01 — Project Critique, Architectural Risks & Overengineering Review

Status: Draft for review · Audience: founding team · Author: Principal review Covers tasks 1–3: critique the idea, architectural risks, overengineering risks.

This is a pre-development design review. It is deliberately blunt. The goal is to spend disagreement now — on documents — instead of later, on rewrites.

1. Critique of the Project Idea

1.1 What BitVault actually is

Stripped of the buzzwords, BitVault is four products wearing one name:

File storage — durable bytes, quotas, lifecycle (this is the “easy” part; object stores already solve it).
File synchronization — multi-device, offline-tolerant, conflict-aware reconciliation (this is the hard part).
Sharing & collaboration — links, permissions, expiry, external recipients.
Content management — vague, and the most dangerous word in the brief.

Each of (1)–(3) is a serious system. Dropbox, Box, and Nextcloud are each the output of large teams over many years. Building a credible, deep version of even two of these is an ambitious portfolio project. Building a shallow version of all four is a worse outcome than building one well.

1.2 The honest verdict

As a product: unfocused and over-scoped. “Storage + sync + sharing + CMS, multi-tenant, self-hostable, SaaS, multi-cloud” is not a wedge; it is a wish list. There is no sharp answer to “who is the first user and what one job do we do better than their current tool?”

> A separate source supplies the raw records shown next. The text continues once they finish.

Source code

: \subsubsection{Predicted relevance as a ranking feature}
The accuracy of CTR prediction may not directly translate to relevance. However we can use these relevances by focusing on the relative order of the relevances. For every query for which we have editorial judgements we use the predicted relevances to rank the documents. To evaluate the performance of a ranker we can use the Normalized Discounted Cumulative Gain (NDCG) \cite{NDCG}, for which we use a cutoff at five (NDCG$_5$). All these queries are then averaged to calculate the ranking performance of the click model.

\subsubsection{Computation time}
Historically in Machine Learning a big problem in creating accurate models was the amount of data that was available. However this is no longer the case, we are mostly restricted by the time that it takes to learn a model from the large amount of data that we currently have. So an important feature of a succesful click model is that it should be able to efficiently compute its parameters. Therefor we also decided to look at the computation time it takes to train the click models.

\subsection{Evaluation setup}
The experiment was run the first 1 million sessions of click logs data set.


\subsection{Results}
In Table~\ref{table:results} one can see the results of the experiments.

As a portfolio / platform-engineering showcase: excellent — if disciplined. The problem space legitimately exercises distributed systems, storage, eventing, multi-tenancy, K8s, and observability. The breadth that makes it a weak product makes it a strong learning vehicle. The entire risk is whether the execution is deep or a mile-wide-inch-deep demo.

1.3 The “Content Management” trap (resolve this first)

“Content management platform” is doing too much work in the brief. There are two very different things it could mean:

A web CMS (structured content types, editorial workflows, publishing, rendering) — e.g. Contentful, Strapi. This is a different product from file sync and would fracture the domain model. Recommendation: cut entirely.
Digital Asset Management (DAM-lite: rich metadata, tags, versioning, previews/thumbnails, content search over the files you already store) — this is a coherent extension of file storage. Recommendation: this is the intended meaning; rename it “Asset & Metadata Management” and treat it as a later phase.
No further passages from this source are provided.